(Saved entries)

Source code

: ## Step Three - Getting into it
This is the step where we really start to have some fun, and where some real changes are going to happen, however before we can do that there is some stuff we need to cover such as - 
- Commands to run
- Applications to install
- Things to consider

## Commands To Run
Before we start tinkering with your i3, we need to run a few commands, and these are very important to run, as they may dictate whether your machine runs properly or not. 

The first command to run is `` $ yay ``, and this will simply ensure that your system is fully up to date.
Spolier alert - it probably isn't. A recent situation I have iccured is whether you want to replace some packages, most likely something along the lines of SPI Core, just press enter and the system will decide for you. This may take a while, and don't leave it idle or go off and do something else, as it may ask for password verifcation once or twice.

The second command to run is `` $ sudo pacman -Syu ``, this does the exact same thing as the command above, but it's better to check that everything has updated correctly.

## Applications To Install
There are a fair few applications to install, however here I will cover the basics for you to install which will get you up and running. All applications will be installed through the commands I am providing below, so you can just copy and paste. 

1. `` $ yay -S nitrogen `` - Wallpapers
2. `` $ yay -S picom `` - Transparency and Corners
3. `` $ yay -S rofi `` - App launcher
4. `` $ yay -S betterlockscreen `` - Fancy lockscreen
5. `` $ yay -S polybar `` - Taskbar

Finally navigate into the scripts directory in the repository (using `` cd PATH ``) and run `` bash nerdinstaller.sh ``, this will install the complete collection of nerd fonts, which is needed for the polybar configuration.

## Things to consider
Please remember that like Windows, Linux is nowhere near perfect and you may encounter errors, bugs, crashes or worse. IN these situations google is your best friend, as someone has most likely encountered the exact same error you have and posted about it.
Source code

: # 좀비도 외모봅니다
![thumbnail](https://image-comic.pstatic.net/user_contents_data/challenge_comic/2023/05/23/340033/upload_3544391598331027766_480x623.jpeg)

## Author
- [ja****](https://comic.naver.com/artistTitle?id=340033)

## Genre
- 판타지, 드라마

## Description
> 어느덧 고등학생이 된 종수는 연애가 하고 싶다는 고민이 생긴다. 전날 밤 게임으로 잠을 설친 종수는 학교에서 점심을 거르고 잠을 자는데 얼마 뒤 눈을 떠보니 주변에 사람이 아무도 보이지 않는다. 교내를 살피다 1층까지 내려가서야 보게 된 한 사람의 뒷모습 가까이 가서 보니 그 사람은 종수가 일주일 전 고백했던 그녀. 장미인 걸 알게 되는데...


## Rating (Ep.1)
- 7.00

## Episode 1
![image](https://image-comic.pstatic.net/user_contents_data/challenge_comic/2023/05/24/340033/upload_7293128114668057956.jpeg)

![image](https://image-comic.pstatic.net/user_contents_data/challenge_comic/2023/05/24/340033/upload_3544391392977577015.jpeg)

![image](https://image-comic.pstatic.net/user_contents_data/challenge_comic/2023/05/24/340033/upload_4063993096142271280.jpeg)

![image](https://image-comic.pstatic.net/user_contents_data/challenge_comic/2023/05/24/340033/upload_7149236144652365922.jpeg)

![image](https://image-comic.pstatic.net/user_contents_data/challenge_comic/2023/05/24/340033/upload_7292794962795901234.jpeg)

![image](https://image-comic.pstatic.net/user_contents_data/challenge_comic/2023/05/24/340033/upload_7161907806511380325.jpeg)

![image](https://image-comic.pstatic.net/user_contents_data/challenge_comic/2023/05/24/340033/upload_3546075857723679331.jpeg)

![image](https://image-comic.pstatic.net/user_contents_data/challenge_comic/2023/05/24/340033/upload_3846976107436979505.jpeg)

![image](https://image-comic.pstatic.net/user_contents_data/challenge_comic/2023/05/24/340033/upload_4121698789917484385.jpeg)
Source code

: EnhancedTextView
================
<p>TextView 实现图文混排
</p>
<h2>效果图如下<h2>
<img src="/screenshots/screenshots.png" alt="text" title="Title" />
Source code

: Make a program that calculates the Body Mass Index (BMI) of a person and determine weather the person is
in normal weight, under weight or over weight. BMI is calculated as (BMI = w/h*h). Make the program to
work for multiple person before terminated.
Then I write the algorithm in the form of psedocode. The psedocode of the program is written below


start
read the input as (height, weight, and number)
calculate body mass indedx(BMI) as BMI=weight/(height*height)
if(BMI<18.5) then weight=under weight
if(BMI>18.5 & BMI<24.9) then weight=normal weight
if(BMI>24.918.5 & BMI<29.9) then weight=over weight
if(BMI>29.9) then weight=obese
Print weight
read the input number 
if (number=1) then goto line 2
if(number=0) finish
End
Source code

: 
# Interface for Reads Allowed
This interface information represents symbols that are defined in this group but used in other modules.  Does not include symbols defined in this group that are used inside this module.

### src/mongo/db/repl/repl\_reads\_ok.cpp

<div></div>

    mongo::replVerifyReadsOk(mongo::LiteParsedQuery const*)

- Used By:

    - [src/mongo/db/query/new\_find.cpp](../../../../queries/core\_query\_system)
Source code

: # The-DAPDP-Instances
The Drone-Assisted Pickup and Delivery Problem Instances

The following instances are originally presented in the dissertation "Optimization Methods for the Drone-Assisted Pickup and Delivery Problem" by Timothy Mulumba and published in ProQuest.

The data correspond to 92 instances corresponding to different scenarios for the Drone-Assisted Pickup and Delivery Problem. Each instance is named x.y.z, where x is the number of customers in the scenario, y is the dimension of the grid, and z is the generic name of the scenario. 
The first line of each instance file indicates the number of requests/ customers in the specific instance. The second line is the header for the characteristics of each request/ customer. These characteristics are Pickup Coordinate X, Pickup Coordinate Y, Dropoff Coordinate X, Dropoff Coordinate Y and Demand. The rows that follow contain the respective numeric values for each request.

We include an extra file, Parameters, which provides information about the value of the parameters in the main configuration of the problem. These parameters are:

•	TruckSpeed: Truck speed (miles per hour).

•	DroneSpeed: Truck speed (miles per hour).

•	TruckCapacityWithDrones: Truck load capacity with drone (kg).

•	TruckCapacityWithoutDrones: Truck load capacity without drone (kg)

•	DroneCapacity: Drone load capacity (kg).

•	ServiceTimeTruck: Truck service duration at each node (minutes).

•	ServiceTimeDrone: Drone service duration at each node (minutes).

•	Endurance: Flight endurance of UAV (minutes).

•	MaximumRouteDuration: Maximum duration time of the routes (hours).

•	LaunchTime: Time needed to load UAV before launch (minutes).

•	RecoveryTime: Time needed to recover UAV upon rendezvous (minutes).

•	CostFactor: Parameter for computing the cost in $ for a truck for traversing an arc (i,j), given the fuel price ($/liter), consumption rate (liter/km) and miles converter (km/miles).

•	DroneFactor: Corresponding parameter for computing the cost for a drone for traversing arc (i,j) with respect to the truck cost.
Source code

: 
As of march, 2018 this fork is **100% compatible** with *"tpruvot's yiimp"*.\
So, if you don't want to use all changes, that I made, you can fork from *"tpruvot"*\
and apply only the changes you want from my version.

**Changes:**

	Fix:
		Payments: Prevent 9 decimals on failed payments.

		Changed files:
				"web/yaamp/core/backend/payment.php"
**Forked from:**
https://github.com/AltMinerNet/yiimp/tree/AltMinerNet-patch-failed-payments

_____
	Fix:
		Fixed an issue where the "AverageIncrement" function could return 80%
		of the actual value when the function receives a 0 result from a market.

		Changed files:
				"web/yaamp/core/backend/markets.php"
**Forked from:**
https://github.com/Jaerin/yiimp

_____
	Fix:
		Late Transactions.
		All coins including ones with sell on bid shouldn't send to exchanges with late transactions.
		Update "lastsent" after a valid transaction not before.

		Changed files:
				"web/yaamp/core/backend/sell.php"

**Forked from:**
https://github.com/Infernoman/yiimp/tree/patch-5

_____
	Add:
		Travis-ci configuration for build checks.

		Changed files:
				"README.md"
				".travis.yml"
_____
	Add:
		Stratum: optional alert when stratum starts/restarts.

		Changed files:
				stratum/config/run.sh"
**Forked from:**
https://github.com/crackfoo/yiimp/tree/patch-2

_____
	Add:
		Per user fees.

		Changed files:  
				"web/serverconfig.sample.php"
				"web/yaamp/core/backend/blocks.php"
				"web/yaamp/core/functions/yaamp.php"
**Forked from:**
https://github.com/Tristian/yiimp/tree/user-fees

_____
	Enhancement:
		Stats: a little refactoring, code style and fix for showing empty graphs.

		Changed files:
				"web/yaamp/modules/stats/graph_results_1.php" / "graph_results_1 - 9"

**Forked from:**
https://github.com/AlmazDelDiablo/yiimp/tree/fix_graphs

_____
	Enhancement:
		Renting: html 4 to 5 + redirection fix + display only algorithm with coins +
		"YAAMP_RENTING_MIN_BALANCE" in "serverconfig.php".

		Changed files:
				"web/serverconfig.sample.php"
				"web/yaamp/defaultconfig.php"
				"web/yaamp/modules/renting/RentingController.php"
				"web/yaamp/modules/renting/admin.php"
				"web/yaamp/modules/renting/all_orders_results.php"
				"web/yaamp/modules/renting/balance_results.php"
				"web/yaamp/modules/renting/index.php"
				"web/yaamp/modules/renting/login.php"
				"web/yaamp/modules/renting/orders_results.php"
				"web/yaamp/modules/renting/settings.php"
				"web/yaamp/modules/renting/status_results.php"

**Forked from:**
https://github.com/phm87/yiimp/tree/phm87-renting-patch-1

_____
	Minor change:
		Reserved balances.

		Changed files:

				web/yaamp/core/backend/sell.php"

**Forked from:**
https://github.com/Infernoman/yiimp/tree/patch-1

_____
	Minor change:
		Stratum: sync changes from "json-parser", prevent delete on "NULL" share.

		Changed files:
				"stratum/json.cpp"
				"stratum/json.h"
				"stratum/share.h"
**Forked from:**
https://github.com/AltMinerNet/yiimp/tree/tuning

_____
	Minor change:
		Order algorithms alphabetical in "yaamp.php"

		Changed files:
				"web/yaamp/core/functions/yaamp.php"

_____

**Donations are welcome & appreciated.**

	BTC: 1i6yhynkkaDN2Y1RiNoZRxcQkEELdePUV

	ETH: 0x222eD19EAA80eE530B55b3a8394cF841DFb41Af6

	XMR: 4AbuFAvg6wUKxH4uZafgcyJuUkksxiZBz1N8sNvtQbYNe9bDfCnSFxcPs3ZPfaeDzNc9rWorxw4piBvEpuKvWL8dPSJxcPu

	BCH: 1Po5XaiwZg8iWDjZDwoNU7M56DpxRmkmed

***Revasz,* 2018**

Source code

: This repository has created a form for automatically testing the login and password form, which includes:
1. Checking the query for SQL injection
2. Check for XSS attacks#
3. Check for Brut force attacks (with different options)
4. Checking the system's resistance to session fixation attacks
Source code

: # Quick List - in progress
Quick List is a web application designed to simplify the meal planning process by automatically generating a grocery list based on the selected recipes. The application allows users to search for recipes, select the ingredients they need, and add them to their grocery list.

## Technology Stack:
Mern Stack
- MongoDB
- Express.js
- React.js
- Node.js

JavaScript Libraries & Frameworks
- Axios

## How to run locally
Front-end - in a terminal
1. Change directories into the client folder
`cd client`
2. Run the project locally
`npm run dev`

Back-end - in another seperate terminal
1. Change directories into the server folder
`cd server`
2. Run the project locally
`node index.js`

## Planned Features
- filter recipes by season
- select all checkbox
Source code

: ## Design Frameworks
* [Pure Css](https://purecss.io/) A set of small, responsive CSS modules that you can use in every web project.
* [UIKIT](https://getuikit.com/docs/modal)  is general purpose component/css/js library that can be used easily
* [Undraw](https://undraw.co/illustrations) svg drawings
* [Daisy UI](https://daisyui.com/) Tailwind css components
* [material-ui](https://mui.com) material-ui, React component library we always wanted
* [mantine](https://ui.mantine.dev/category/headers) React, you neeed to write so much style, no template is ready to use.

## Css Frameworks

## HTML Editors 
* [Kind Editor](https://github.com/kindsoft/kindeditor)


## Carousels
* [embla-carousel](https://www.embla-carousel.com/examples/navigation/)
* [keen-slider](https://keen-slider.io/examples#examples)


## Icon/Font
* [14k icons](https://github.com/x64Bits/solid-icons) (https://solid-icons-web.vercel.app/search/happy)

#### Instructions to follow:
Find every line in the records above that contains the word "minutes", and copy each one.

#### Answer space:
•	ServiceTimeTruck: Truck service duration at each node (minutes).
•	ServiceTimeDrone: Drone service duration at each node (minutes).
•	Endurance: Flight endurance of UAV (minutes).
•	LaunchTime: Time needed to load UAV before launch (minutes).
•	RecoveryTime: Time needed to recover UAV upon rendezvous (minutes).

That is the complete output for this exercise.